A Compact, Hausdorff topological space has finitely many components?

Question

I'm not sure if this is a true statement or not, but due to the compactness, it seems like it should be. My attempt at a proof involves supposing it has infinitely many components, and then taking a sequence such that each element in the sequence is in a unique component. Since compactness implies limit-pint compactness, we know this infinite subset of has a limit point. From here, it seems like this limit point should provide a contradiction to the construction, but I haven't been able to show any contradiction yet...

Essentially what I want to do is show that a component is closed and open, and if there are only finitely many, we get this for free.

Note that this is part of a larger problem, this is just what the guts of my proof comes down to, so if it isn't true, the direction of my proof is entirely wrong...

Thanks in advance!!

Answer 1

For a simpler example, note that $\{0,1,\frac{1}{2},\frac{1}{3},\frac{1}{4}\ldots\}$ (with its natural topology as a subspace of $\Bbb{R}$ is compact, Hausdorff, and has $\aleph_0$ components.

Answer 2

No, it’s not true. The middle-thirds Cantor set is totally disconnected, meaning that its components are all singletons. Since it has cardinality $2^\omega=\mathfrak c$, the same cardinality as $\Bbb R$, it has far more than finitely many components.

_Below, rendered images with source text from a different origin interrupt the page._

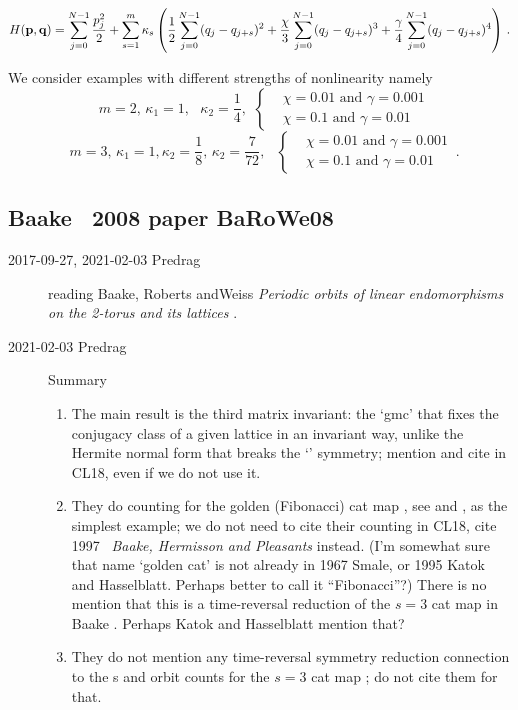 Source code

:{\begin{equation}
\label{GKMM21:HN}
H({\bf{p}},{\bf{q}})=
\sum_{j=0}^{N-1}\frac{p_j^2}{2}+\sum_{s=1}^m\kappa_s\left(\frac{1}{2}\sum_{j=0}^{N-1}(q_j-q_{j+s})^2
+ \frac{\chi}{3}\sum_{j=0}^{N-1}(q_j-q_{j+s})^3 + \frac{\gamma }{4}\sum_{j=0}^{N-1}(q_j-q_{j+s})^4\right)
\,.
 \end{equation}

We consider examples
with different strengths of nonlinearity  namely
\[
\mbox{  $m=2, \, \kappa_1 = 1,$   $\kappa_2 = \frac{1}{4}$,}\;\;
\begin{cases}
	&\mbox{$\chi=0.01$ and $\gamma=0.001$}\\
	&\mbox{$\chi=0.1$ and $\gamma=0.01$ }
\end{cases}
\]
\[
\mbox{  $m=3, \, \kappa_1 = 1,$
$\kappa_2 = \frac{1}{8}$, $\kappa_2 = \frac{7}{72}$, }\;\;
\begin{cases}
	&\mbox{$\chi=0.01$ and $\gamma=0.001$}\\
	&\mbox{$\chi=0.1$ and $\gamma=0.01$ }
\end{cases}\, .
\]


\subsection{Baake \etal\ 2008 paper {BaRoWe08}}
\label{sect:BaRoWe08}

\begin{description}

 \item[2017-09-27, 2021-02-03 Predrag] reading
 Baake, Roberts andWeiss
{\em Periodic orbits of linear endomorphisms on the 2-torus and its lattices}
.
 \item[2021-02-03 Predrag] Summary
 \begin{enumerate}
   \item
The main result is the third matrix invariant: the `gmc' that fixes the
conjugacy class of a given lattice in an invariant way, unlike the
Hermite normal form  that breaks the `\spt'
symmetry; mention and cite in CL18, even if we do not use it.
   \item
They do counting for the golden (Fibonacci) cat map , see
 and , as the simplest example;
we do not need to cite their counting in CL18, cite  1997
~{\em Baake,
Hermisson and Pleasants} instead. (I'm somewhat sure that
name `golden cat'
is not already in 1967 Smale, or 1995 Katok and
Hasselblatt. Perhaps better to call it ``Fibonacci''?)
    There is no mention that this is a time-reversal reduction of
    the $s=3$ cat map in  Baake \etal{}. Perhaps
    Katok and Hasselblatt mention that?
   \item
They do not mention any time-reversal symmetry reduction connection to the
{\lattstate}s and %
orbit counts for the ${s}=3$ cat map
; do not cite them for that.
 \end{enumerate}


\end{description}}
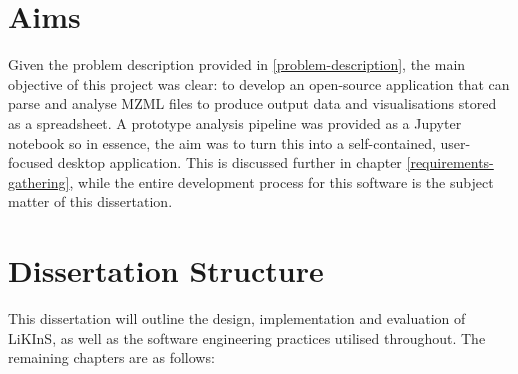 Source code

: \documentclass{l4proj}
\begin{document}
\section{Aims}
Given the problem description provided in \ref{problem-description}, the main objective of this project was clear: to develop an open-source application that can parse and analyse MZML files to produce output data and visualisations stored as a spreadsheet. A prototype analysis pipeline was provided as a Jupyter notebook so in essence, the aim was to turn this into a self-contained, user-focused desktop application. This is discussed further in chapter \ref{requirements-gathering}, while the entire development process for this software is the subject matter of this dissertation.


\section{Dissertation Structure}
This dissertation will outline the design, implementation and evaluation of LiKInS, as well as the software engineering practices utilised throughout. The remaining chapters are as follows:
\end{document}
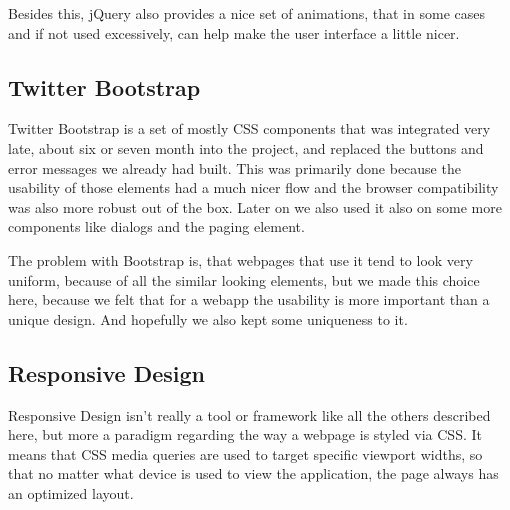 Besides this, jQuery also provides a nice set of animations, that in some cases and if not used excessively, can help make the user interface a little nicer.

\subsection{Twitter Bootstrap}

Twitter Bootstrap is a set of mostly CSS components that was integrated very late, about six or seven month into the project, and replaced the buttons and error messages we already had built. This was primarily done because the usability of those elements had a much nicer flow and the browser compatibility was also more robust out of the box.
Later on we also used it also on some more components like dialogs and the paging element.

The problem with Bootstrap is, that webpages that use it tend to look very uniform, because of all the similar looking elements, but we made this choice here, because we felt that for a webapp the usability is more important than a unique design. And hopefully we also kept some uniqueness to it.

\subsection{Responsive Design}

Responsive Design isn't really a tool or framework like all the others described here, but more a paradigm regarding the way a webpage is styled via CSS. It means that CSS media queries are used to target specific viewport widths, so that no matter what device is used to view the application, the page always has an optimized layout. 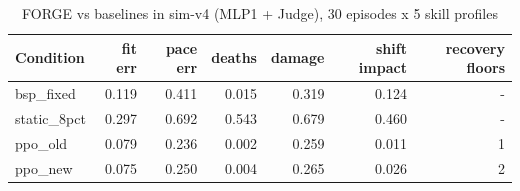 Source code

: \begin{table}[ht]
\centering
\small
\begin{tabular}{lrrrrrr}
\toprule
Condition & fit err & pace err & deaths & damage & shift impact & recovery floors \\
\midrule
bsp\_fixed & 0.119 & 0.411 & 0.015 & 0.319 & 0.124 & - \\
static\_8pct & 0.297 & 0.692 & 0.543 & 0.679 & 0.460 & - \\
ppo\_old & 0.079 & 0.236 & 0.002 & 0.259 & 0.011 & 1 \\
ppo\_new & 0.075 & 0.250 & 0.004 & 0.265 & 0.026 & 2 \\
\bottomrule
\end{tabular}
\caption{FORGE vs baselines in sim-v4 (MLP1 + Judge), 30 episodes x 5 skill profiles}
\label{tab:baselines_new_sim}
\end{table}
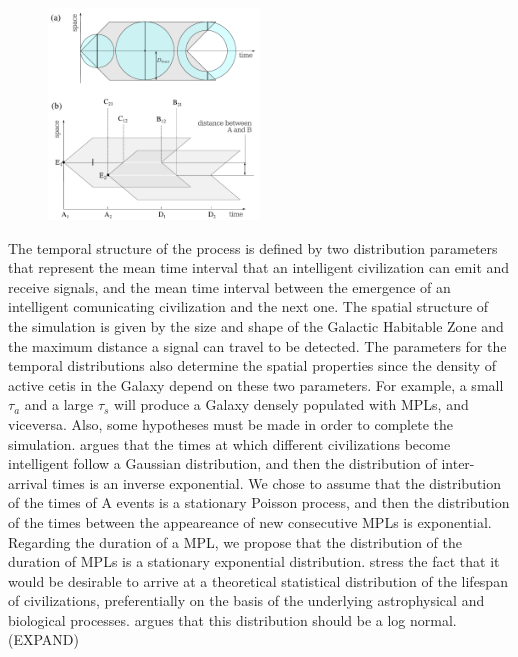 \begin{figure}
   \centering
   \includegraphics[width=0.5\textwidth]{scheme.pdf}
    \label{F_scheme}
\end{figure}

The temporal structure of the process is defined by two distribution
parameters that represent the mean time interval that an intelligent
civilization can emit and receive signals, and the mean time interval
between the emergence of an intelligent comunicating civilization and
the next one.
%
The spatial structure of the simulation is given by the size and shape
of the Galactic Habitable Zone and the maximum distance a signal can
travel to be detected.
%
The parameters for the temporal distributions also determine the
spatial properties since the density of active cetis in the Galaxy
depend on these two parameters.
%
For example, a small $\tau_a$ and a large $\tau_s$ will produce a
Galaxy densely populated with MPLs, and viceversa.
%
Also, some hypotheses must be made in order to complete the
simulation.
%
\citet{forgan_spatiotemporal_2011} argues that the times at which
different civilizations become intelligent 
follow a Gaussian distribution, and then the distribution of
inter-arrival times is an inverse exponential.
%
We chose to assume that the distribution of the times of A events is a
stationary Poisson process, and then the distribution of the times between the
appeareance of new consecutive MPLs is exponential.
%
Regarding the duration of a MPL, we propose that the distribution of
the duration of MPLs is a stationary exponential distribution.
%
\citet{balbi_impact_2018} stress the fact that it would be desirable to arrive
at a theoretical statistical distribution of the lifespan of
civilizations, preferentially on the basis of the underlying
astrophysical and biological processes.
%
\citet{maccone_lognormals_2014} argues that this distribution should be a log normal.
(EXPAND)



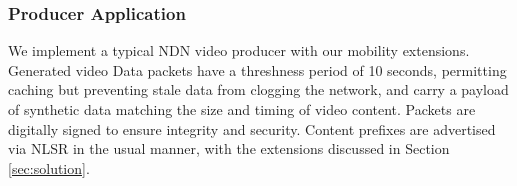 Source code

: \documentclass[10pt,conference]{IEEEtran}
\begin{document}
% 

\subsubsection{Producer Application}
We implement a typical NDN video producer with our mobility extensions.
Generated video Data packets have a threshness period of 10 seconds, permitting caching but preventing stale data from clogging the network, and carry a payload of synthetic data matching the size and timing of video content. Packets are digitally signed to ensure integrity and security.
Content prefixes are advertised via NLSR in the usual manner, with the extensions discussed in Section \ref{sec:solution}.
\end{document}
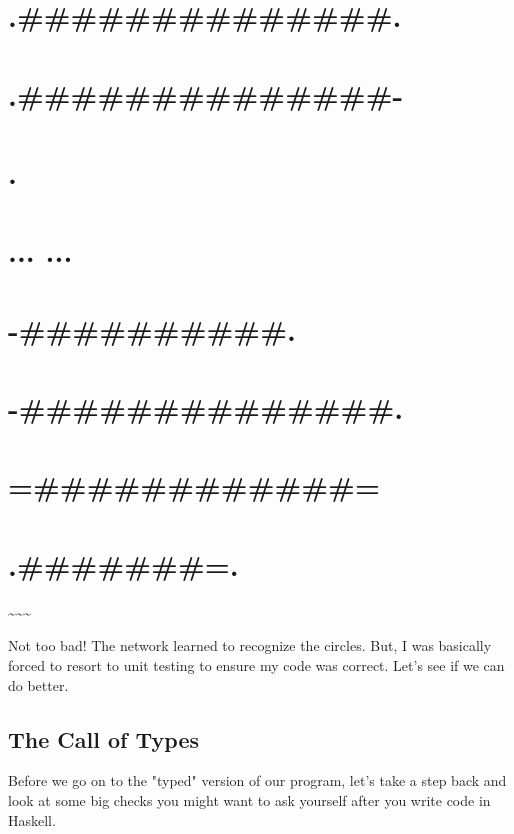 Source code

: \documentclass[]{article}
\begin{document}
\section{.\#\#\#\#\#\#\#\#\#\#\#\#\#\#.}

\section{.\#\#\#\#\#\#\#\#\#\#\#\#\#\#-}

\section{.}

\section{... ...}

\section{-\#\#\#\#\#\#\#\#\#\#.}

\section{-\#\#\#\#\#\#\#\#\#\#\#\#\#\#.}

\section{=\#\#\#\#\#\#\#\#\#\#\#\#=}

\section{.\#\#\#\#\#\#\#=.}

\textasciitilde{}\textasciitilde{}\textasciitilde{}

Not too bad! The network learned to recognize the circles. But, I was basically
forced to resort to unit testing to ensure my code was correct. Let's see if we
can do better.

\subsection{The Call of Types}

Before we go on to the "typed" version of our program, let's take a step back
and look at some big checks you might want to ask yourself after you write code
in Haskell.
\end{document}
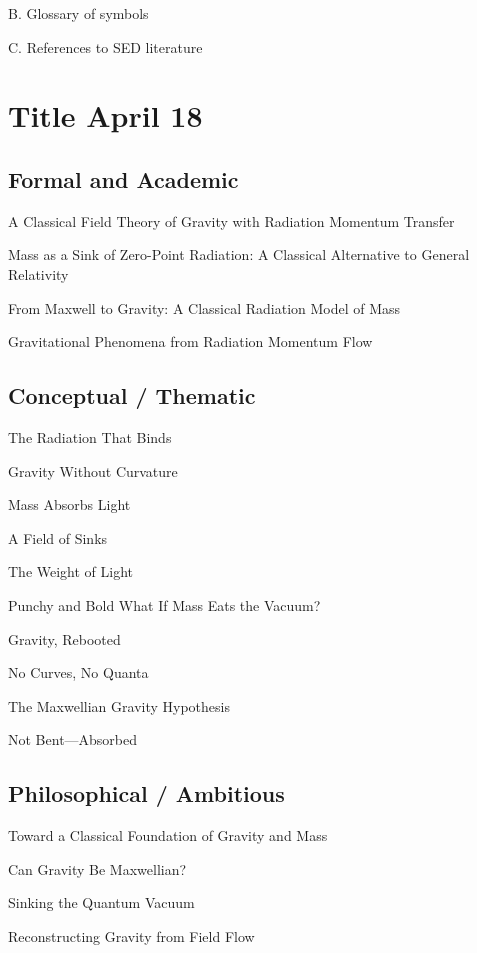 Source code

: \documentclass {article}
\begin{document}
B. Glossary of symbols

C. References to SED literature



\newpage



\section{Title April 18}

\subsection{Formal and Academic}
 
A Classical Field Theory of Gravity with Radiation Momentum Transfer

Mass as a Sink of Zero-Point Radiation: A Classical Alternative to General Relativity

From Maxwell to Gravity: A Classical Radiation Model of Mass

Gravitational Phenomena from Radiation Momentum Flow

\subsection{Conceptual / Thematic}


The Radiation That Binds

Gravity Without Curvature

Mass Absorbs Light

A Field of Sinks

The Weight of Light

Punchy and  Bold
What If Mass Eats the Vacuum?

Gravity, Rebooted

No Curves, No Quanta

The Maxwellian Gravity Hypothesis

Not Bent—Absorbed

\subsection{Philosophical / Ambitious}
 
 
Toward a Classical Foundation of Gravity and Mass

Can Gravity Be Maxwellian?

Sinking the Quantum Vacuum

Reconstructing Gravity from Field Flow
\end{document}
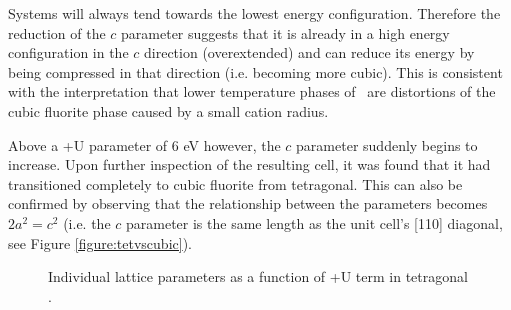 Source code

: Systems will always tend towards the lowest energy configuration. Therefore the reduction of the $c$ parameter suggests that it is already in a high energy configuration in the $c$ direction (overextended) and can reduce its energy by being compressed in that direction (i.e. becoming more cubic). This is consistent with the interpretation that lower temperature phases of \zirconia\ are distortions of the cubic fluorite phase caused by a small cation radius. 

Above a +U parameter of 6 eV however, the $c$ parameter suddenly begins to increase. Upon further inspection of the resulting cell, it was found that it had transitioned completely to cubic fluorite from tetragonal. This can also be confirmed by observing that the relationship between the parameters becomes $2a^2 = c^2$ (i.e. the $c$ parameter is the same length as the unit cell's [110] diagonal, see Figure \ref{figure:tetvscubic}).

\begin{figure}[ht] %
\begin{center}
		\caption{Individual lattice parameters as a function of +U term in tetragonal \zirconia .}
		\label{Figure:plusutet}
	\end{center}
\end{figure}

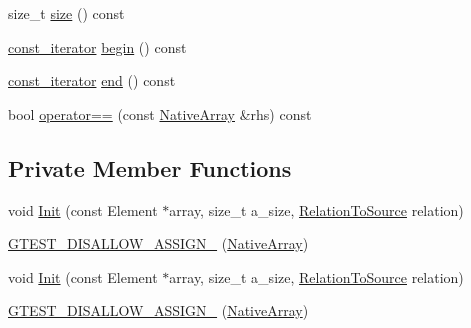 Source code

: \begin{DoxyCompactItemize}
size\-\_\-t \hyperlink{classtesting_1_1internal_1_1NativeArray_aac782da1f912bceb5d8ad00c8dc892ac}{size} () const 
\item 
\hyperlink{classtesting_1_1internal_1_1NativeArray_a673a2c2010a7e9bdcc7b6b75d54121f5}{const\-\_\-iterator} \hyperlink{classtesting_1_1internal_1_1NativeArray_aa4b02d4f1a8500fb07a551069060709f}{begin} () const 
\item 
\hyperlink{classtesting_1_1internal_1_1NativeArray_a673a2c2010a7e9bdcc7b6b75d54121f5}{const\-\_\-iterator} \hyperlink{classtesting_1_1internal_1_1NativeArray_a350132543d80a1c1e5be844e6d2878ea}{end} () const 
\item 
bool \hyperlink{classtesting_1_1internal_1_1NativeArray_ac0b5a9c6c5dc5e3f22622e7045810cec}{operator==} (const \hyperlink{classtesting_1_1internal_1_1NativeArray}{\-Native\-Array} \&rhs) const 
\end{DoxyCompactItemize}
\subsection*{\-Private \-Member \-Functions}
\begin{DoxyCompactItemize}
\item 
void \hyperlink{classtesting_1_1internal_1_1NativeArray_aab94fb8a57a804f3e3307a9100ef2636}{\-Init} (const \-Element $\ast$array, size\-\_\-t a\-\_\-size, \hyperlink{namespacetesting_1_1internal_ac00b9b1c1f19789e7b9ffda5a5d6cbf6}{\-Relation\-To\-Source} relation)
\item 
\hyperlink{classtesting_1_1internal_1_1NativeArray_ae09809b0ab011ef8f32f6bee8559038d}{\-G\-T\-E\-S\-T\-\_\-\-D\-I\-S\-A\-L\-L\-O\-W\-\_\-\-A\-S\-S\-I\-G\-N\-\_\-} (\hyperlink{classtesting_1_1internal_1_1NativeArray}{\-Native\-Array})
\item 
void \hyperlink{classtesting_1_1internal_1_1NativeArray_aab94fb8a57a804f3e3307a9100ef2636}{\-Init} (const \-Element $\ast$array, size\-\_\-t a\-\_\-size, \hyperlink{namespacetesting_1_1internal_ac00b9b1c1f19789e7b9ffda5a5d6cbf6}{\-Relation\-To\-Source} relation)
\item 
\hyperlink{classtesting_1_1internal_1_1NativeArray_ae09809b0ab011ef8f32f6bee8559038d}{\-G\-T\-E\-S\-T\-\_\-\-D\-I\-S\-A\-L\-L\-O\-W\-\_\-\-A\-S\-S\-I\-G\-N\-\_\-} (\hyperlink{classtesting_1_1internal_1_1NativeArray}{\-Native\-Array})
\end{DoxyCompactItemize}
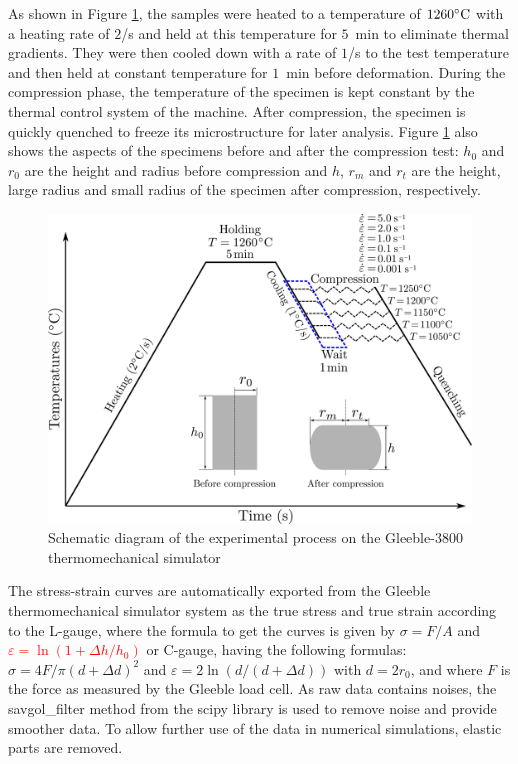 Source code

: \documentclass[metals,article,submit,pdftex,moreauthors]{Definitions/mdpi}
\begin{document}
As shown in Figure \ref{fig:GleebleProcess}, the samples were heated to a temperature of $1260\celsius$ with a heating rate of $2$\celsius/s and held at this temperature for $5$~min to eliminate thermal gradients.
They were then cooled down with a rate of $1$\celsius/s to the test temperature and then held at constant temperature for $1$~min before deformation.
During the compression phase, the temperature of the specimen is kept constant by the thermal control system of the machine.
After compression, the specimen is quickly quenched to freeze its microstructure for later analysis.
Figure \ref{fig:GleebleProcess} also shows the aspects of the specimens before and after the compression test: $h_0$ and $r_0$ are the height and radius before compression and $h$, $r_m$ and $r_t$ are the height, large radius and small radius of the specimen after compression, respectively.
\begin{figure}[!ht]
\centering
\includegraphics[width=0.8\columnwidth]{Figures/GleebleProcess}
\caption{Schematic diagram of the experimental process on the Gleeble-3800 thermomechanical simulator}
\label{fig:GleebleProcess}
\end{figure}

The stress-strain curves are automatically exported from the Gleeble thermomechanical simulator system as the true stress and true strain according to the L-gauge, where the formula to get the curves is given by $\sigma=F/A$ and \textcolor{red}{$\varepsilon=\ln\left(1+\Delta h / h_0\right)$} or C-gauge, having the following formulas: $\sigma = 4F/\pi(d+\Delta d)^2$ and $\varepsilon = 2\ln\left(d/(d+\Delta d)\right)$ with $d = 2r_0$, and where $F$ is the force as measured by the Gleeble load cell.
As raw data contains noises, the savgol\_filter method from the scipy library is used to remove noise and provide smoother data.
To allow further use of the data in numerical simulations, elastic parts are removed.
\end{document}
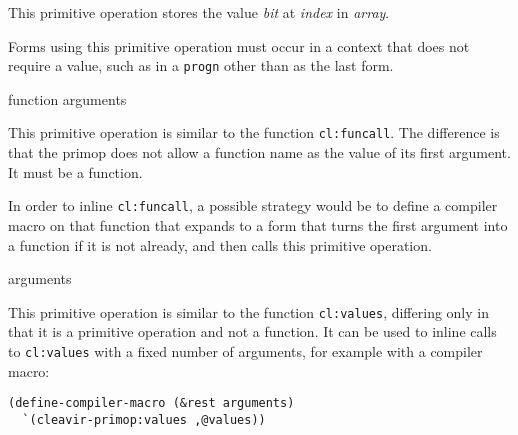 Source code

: This primitive operation stores the value \textit{bit} at
\textit{index} in \textit{array}.

Forms using this primitive operation must occur in a context that does
not require a value, such as in a \texttt{progn} other than as the
last form.

 {function \rest arguments}

This primitive operation is similar to the function \texttt{cl:funcall}.
The difference is that the primop does not allow a function name as
the value of its first argument. It must be a function.

In order to inline \texttt{cl:funcall}, a possible strategy would
be to define a compiler macro on that function that expands to a
form that turns the first argument into a function if it is not
already, and then calls this primitive operation.

 {\rest arguments}

This primitive operation is similar to the function \texttt{cl:values},
differing only in that it is a primitive operation and not a function.
It can be used to inline calls to \texttt{cl:values} with a fixed
number of arguments, for example with a compiler macro:

\begin{verbatim}
(define-compiler-macro (&rest arguments)
  `(cleavir-primop:values ,@values))
\end{verbatim}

In fact it has an even stronger property: it’s zero-dimensional (in the sense of small inductive dimension, which is the usual sense when the term is used without further qualification), meaning that it has a base of clopen sets, and it’s $T_1$; every zero-dimensional $T_1$-space is totally disconnected, but not conversely.

Answer 3

It's not true, but under additional assumptions you can make it work. For example, a compact surface has finitely many connected components.